(Source texts of formatted documents)
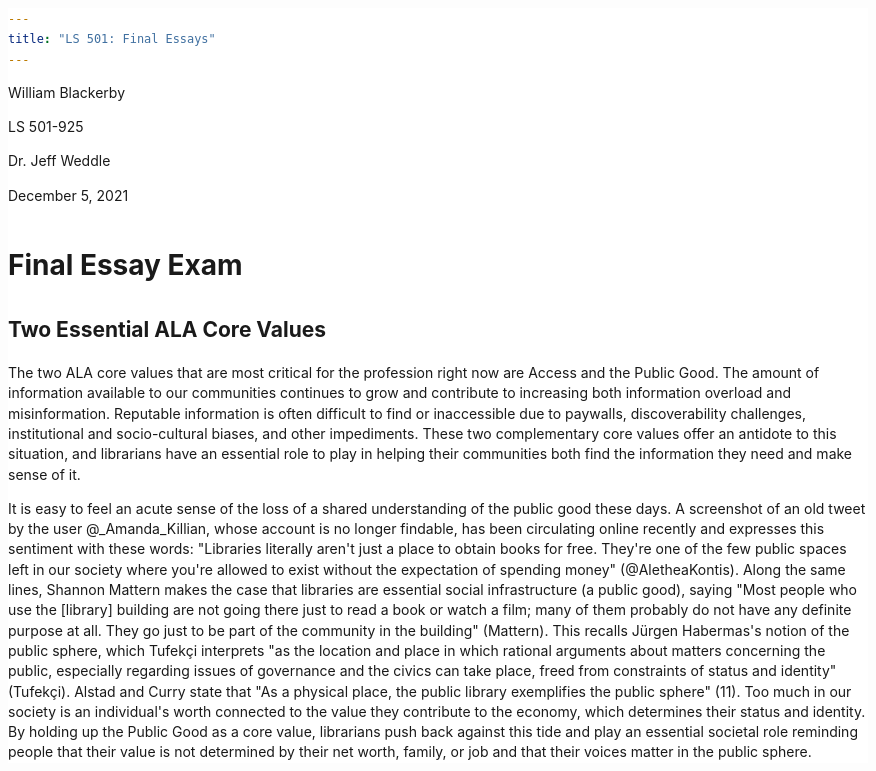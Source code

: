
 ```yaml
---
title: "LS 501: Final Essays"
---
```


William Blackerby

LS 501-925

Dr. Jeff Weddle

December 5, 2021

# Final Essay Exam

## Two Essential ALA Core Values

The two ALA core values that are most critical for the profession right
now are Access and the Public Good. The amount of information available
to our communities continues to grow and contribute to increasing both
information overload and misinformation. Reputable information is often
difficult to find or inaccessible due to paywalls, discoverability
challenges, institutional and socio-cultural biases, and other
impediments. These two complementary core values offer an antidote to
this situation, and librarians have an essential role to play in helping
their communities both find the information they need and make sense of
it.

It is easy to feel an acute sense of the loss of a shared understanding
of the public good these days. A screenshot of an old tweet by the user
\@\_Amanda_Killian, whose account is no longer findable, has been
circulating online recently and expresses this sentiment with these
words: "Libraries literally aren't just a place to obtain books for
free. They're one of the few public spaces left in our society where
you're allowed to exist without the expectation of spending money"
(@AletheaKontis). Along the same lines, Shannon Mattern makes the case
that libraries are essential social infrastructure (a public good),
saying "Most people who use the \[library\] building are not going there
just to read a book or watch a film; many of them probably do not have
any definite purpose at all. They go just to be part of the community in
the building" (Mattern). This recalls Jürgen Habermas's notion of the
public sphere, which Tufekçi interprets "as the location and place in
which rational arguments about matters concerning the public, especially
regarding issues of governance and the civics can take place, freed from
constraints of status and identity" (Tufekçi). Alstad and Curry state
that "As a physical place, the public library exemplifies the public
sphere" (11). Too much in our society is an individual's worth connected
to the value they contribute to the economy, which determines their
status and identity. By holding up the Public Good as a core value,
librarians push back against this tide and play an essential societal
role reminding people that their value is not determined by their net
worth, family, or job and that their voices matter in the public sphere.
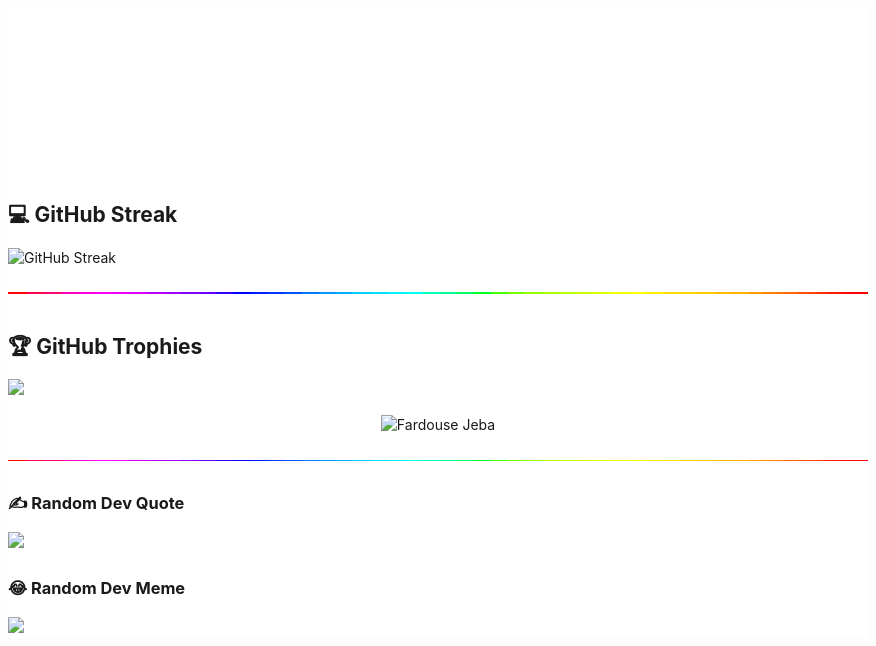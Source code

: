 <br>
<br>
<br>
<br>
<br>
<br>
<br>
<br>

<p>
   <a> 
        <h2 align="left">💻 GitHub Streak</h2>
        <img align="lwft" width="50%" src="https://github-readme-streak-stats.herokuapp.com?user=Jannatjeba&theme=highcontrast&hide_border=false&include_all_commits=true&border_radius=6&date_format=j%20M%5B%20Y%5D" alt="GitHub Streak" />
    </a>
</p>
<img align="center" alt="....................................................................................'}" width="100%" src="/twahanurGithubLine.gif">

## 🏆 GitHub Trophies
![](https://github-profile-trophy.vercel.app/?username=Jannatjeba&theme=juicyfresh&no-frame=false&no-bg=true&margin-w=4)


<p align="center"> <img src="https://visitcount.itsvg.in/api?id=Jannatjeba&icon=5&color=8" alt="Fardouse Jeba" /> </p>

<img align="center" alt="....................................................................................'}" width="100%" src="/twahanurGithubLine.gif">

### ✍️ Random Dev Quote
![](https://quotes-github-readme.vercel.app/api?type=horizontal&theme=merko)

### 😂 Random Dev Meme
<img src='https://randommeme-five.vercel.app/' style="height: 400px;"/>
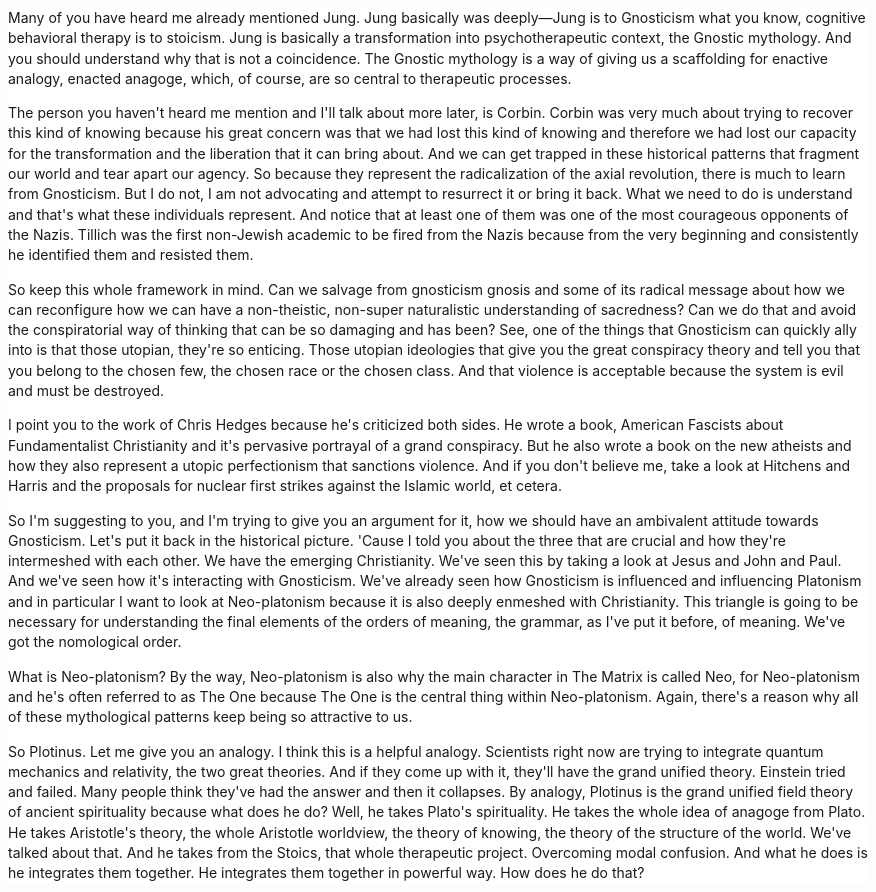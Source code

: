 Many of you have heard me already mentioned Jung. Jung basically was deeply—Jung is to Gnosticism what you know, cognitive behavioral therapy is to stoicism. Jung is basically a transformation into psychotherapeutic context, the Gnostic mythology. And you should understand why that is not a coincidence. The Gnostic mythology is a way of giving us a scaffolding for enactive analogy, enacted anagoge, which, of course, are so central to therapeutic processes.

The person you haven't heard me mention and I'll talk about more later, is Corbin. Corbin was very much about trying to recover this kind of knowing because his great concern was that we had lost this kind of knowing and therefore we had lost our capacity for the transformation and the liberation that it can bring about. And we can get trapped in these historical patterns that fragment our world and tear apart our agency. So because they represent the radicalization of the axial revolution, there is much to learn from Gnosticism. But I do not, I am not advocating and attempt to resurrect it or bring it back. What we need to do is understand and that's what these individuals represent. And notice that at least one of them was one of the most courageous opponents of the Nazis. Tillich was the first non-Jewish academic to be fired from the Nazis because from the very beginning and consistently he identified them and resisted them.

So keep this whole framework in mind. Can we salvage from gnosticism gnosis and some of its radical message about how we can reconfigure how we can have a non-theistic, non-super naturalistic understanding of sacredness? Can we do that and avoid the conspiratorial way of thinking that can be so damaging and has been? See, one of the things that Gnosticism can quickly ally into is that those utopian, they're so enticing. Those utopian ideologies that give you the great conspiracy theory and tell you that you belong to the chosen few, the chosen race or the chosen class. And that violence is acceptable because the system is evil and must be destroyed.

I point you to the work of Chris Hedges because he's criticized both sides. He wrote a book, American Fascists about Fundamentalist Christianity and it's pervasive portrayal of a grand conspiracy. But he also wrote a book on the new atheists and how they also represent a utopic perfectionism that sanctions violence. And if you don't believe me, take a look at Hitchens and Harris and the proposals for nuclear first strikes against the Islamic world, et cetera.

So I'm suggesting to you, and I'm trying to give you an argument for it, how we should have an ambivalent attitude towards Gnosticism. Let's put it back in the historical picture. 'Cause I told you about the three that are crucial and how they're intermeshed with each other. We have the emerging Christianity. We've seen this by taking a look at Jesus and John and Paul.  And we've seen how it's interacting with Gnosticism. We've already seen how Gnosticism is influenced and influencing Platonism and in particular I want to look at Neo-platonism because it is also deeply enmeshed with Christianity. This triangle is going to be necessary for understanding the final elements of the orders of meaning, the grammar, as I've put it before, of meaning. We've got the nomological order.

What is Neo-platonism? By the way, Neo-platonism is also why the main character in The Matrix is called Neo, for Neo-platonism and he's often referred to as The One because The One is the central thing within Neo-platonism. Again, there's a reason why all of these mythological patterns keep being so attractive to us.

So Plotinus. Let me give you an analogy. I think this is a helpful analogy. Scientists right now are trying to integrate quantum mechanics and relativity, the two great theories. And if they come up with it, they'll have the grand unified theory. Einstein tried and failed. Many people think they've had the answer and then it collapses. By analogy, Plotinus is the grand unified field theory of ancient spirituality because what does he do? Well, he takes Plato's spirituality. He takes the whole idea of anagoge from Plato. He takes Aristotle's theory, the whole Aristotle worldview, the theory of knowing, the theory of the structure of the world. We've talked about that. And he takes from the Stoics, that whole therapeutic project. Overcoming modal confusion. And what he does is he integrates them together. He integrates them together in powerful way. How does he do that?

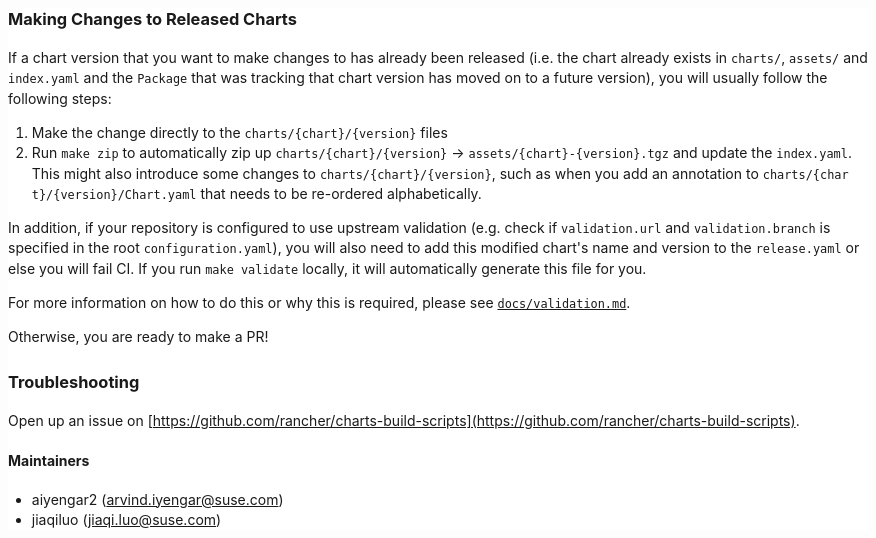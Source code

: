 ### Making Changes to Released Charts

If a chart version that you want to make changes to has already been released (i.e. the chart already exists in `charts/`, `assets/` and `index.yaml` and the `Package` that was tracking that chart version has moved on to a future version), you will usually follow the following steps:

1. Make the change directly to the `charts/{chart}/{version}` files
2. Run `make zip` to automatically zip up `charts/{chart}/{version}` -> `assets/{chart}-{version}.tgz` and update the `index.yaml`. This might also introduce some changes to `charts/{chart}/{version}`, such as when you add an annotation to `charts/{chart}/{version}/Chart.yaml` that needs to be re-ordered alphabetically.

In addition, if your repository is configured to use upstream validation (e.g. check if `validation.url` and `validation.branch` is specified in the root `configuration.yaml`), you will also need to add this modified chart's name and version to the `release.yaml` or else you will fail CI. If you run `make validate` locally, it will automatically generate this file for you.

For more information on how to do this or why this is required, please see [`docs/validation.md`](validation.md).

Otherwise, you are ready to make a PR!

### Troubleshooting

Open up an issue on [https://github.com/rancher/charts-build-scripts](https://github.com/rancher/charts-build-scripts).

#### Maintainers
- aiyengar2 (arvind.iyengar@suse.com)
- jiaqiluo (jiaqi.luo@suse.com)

* **YOUR INSTRUCTIONS**: From the records above, copy only the lines running from the line containing "### ✍️ Random Dev Quote" to the line containing "to therapeutic processes.", both ends included. Leave the pictures out.

* **RESPONSE AREA**:
### ✍️ Random Dev Quote
![](https://quotes-github-readme.vercel.app/api?type=horizontal&theme=merko)

### 😂 Random Dev Meme
<img src='https://randommeme-five.vercel.app/' style="height: 400px;"/>
Source code

: Many of you have heard me already mentioned Jung. Jung basically was deeply—Jung is to Gnosticism what you know, cognitive behavioral therapy is to stoicism. Jung is basically a transformation into psychotherapeutic context, the Gnostic mythology. And you should understand why that is not a coincidence. The Gnostic mythology is a way of giving us a scaffolding for enactive analogy, enacted anagoge, which, of course, are so central to therapeutic processes.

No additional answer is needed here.